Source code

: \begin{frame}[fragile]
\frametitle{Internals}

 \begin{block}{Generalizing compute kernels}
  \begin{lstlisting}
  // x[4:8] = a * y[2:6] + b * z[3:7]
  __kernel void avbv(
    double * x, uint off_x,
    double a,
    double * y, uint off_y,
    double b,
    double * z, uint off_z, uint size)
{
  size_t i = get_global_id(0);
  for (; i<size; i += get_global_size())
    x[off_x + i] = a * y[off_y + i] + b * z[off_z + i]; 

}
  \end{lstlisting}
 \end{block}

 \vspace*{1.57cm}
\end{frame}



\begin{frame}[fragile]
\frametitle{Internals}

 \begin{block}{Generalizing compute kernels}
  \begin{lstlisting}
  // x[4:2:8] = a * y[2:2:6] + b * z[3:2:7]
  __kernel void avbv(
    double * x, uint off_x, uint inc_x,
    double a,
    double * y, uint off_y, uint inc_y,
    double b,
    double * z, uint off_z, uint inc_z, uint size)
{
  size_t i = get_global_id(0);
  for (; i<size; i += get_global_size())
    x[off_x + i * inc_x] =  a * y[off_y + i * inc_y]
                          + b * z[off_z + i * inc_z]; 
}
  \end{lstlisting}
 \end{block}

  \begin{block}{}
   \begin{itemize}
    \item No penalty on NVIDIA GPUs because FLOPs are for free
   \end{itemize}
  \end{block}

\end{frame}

####################

Repeat the records above exactly, from the first line to the last.

Source code

: \begin{frame}[fragile]
\frametitle{Internals}

 \begin{block}{Generalizing compute kernels}
  \begin{lstlisting}
  // x[4:8] = a * y[2:6] + b * z[3:7]
  __kernel void avbv(
    double * x, uint off_x,
    double a,
    double * y, uint off_y,
    double b,
    double * z, uint off_z, uint size)
{
  size_t i = get_global_id(0);
  for (; i<size; i += get_global_size())
    x[off_x + i] = a * y[off_y + i] + b * z[off_z + i]; 

}
  \end{lstlisting}
 \end{block}

 \vspace*{1.57cm}
\end{frame}



\begin{frame}[fragile]
\frametitle{Internals}

 \begin{block}{Generalizing compute kernels}
  \begin{lstlisting}
  // x[4:2:8] = a * y[2:2:6] + b * z[3:2:7]
  __kernel void avbv(
    double * x, uint off_x, uint inc_x,
    double a,
    double * y, uint off_y, uint inc_y,
    double b,
    double * z, uint off_z, uint inc_z, uint size)
{
  size_t i = get_global_id(0);
  for (; i<size; i += get_global_size())
    x[off_x + i * inc_x] =  a * y[off_y + i * inc_y]
                          + b * z[off_z + i * inc_z]; 
}
  \end{lstlisting}
 \end{block}

  \begin{block}{}
   \begin{itemize}
    \item No penalty on NVIDIA GPUs because FLOPs are for free
   \end{itemize}
  \end{block}

\end{frame}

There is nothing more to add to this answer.